The CPU scheduler sees the decreasing CPU utilization, and increases the degree of
multiprogramming as a result. The new process tries to get started by taking frames from
running processes, causing more page faults, and a longer queue for the paging device. As
a result, CPU utilization drops even further, and the CPU scheduler tries to increase the
degree of multiprogramming even more. Thrashing has occurred and system throughput
plunges. The page fault rate increases tremendously. As a result, the effective memory
access time increases. No work is getting done, because the processes are spending all their
time paging. This phenomenon is illustrated in the Figure 5.36, in which CPU utilization
is plotted against the degree of multiprogramming. As the degree of multiprogramming
increases, CPU utilization also increases, although more slowly, until a maximum is reached.
If the degree of multiprogramming is increased even further, thrashing sets in and CPU
utilization drops sharply. At this point, to increase CPU utilization and stop thrashing, we
must decrease the degree of multiprogramming.
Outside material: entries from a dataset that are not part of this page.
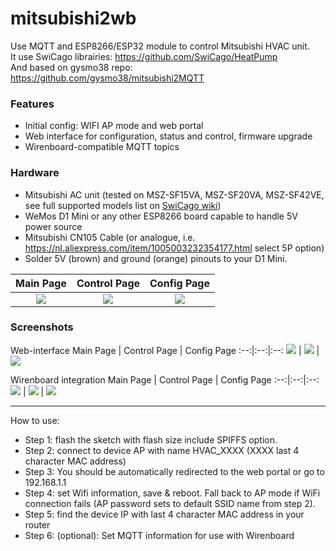 # mitsubishi2wb
Use MQTT and ESP8266/ESP32 module to control Mitsubishi HVAC unit.
<br>It use SwiCago librairies: https://github.com/SwiCago/HeatPump
<br>And based on gysmo38 repo: https://github.com/gysmo38/mitsubishi2MQTT

### Features
 - Initial config:  WIFI AP mode and web portal
 - Web interface for configuration, status and control, firmware upgrade
 - Wirenboard-compatible MQTT topics

### Hardware
 - Mitsubishi AC unit (tested on MSZ-SF15VA, MSZ-SF20VA, MSZ-SF42VE, see full supported models list on [SwiCago wiki](https://github.com/SwiCago/HeatPump/wiki/Supported-models))
 - WeMos D1 Mini or any other ESP8266 board capable to handle 5V power source
 - Mitsubishi CN105 Cable (or analogue, i.e. https://nl.aliexpress.com/item/1005003232354177.html select 5P option)
 - Solder 5V (brown) and ground (orange) pinouts to your D1 Mini.

Main Page | Control Page | Config Page
:--:|:--:|:--:
![](https://github.com/mavlyutov/mitsubishi2wb/blob/master/images/Wemos_D1_Solder1.jpg)  |  ![](https://github.com/mavlyutov/mitsubishi2wb/blob/master/images/Wemos_D1_Solder2.jpg)  |  ![](https://github.com/mavlyutov/mitsubishi2wb/blob/master/images/wemosd1-hires.jpg)

### Screenshots

Web-interface
Main Page | Control Page | Config Page
:--:|:--:|:--:
![](https://github.com/mavlyutov/mitsubishi2wb/blob/master/images/main_page.png)  |  ![](https://github.com/mavlyutov/mitsubishi2wb/blob/master/images/control_page.png) | ![](https://github.com/mavlyutov/mitsubishi2wb/blob/master/images/config_page.png)

Wirenboard integration
Main Page | Control Page | Config Page
:--:|:--:|:--:
![](https://github.com/mavlyutov/mitsubishi2wb/blob/master/images/main_page.png)  |  ![](https://github.com/mavlyutov/mitsubishi2wb/blob/master/images/control_page.png) | ![](https://github.com/mavlyutov/mitsubishi2wb/blob/master/images/config_page.png)


***
How to use:
 - Step 1: flash the sketch with flash size include SPIFFS option.
 - Step 2: connect to device AP with name HVAC_XXXX (XXXX last 4 character MAC address)
 - Step 3: You should be automatically redirected to the web portal or go to 192.168.1.1
 - Step 4: set Wifi information, save & reboot. Fall back to AP mode if WiFi connection fails (AP password sets to default SSID name from step 2).
 - Step 5: find the device IP with last 4 character MAC address in your router
 - Step 6: (optional): Set MQTT information for use with Wirenboard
We can limit the effects of thrashing by using
a local replacement algorithm (or priority replacement algorithm). With local replacement,
if one process starts thrashing, it cannot steal frames from another process and cause the
latter to thrash also. Pages are replaced with regard to the process of which they are a part.
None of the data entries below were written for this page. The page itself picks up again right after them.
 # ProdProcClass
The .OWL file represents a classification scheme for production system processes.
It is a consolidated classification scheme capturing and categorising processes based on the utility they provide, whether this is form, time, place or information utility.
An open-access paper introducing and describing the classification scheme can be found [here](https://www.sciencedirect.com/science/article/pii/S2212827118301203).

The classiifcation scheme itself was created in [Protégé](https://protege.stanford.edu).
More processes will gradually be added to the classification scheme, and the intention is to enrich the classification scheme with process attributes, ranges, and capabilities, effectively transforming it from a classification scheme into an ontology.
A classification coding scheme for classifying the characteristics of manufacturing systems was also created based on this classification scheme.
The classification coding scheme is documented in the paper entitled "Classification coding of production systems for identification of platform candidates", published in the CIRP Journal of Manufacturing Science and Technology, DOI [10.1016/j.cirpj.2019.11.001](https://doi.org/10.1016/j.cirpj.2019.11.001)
However, if processes are thrashing, they will be in the queue for the paging device most of
the time. The average service time for a page fault will increase, due to the longer average
queue for the paging device. Thus, the effective access time will increase even for a process
that is not thrashing. To prevent thrashing, we must provide a process as many frames as
it needs. But how do we know how many frames it “needs”? There are several techniques.
The working-set strategy starts by looking at how many frames a process is actually using.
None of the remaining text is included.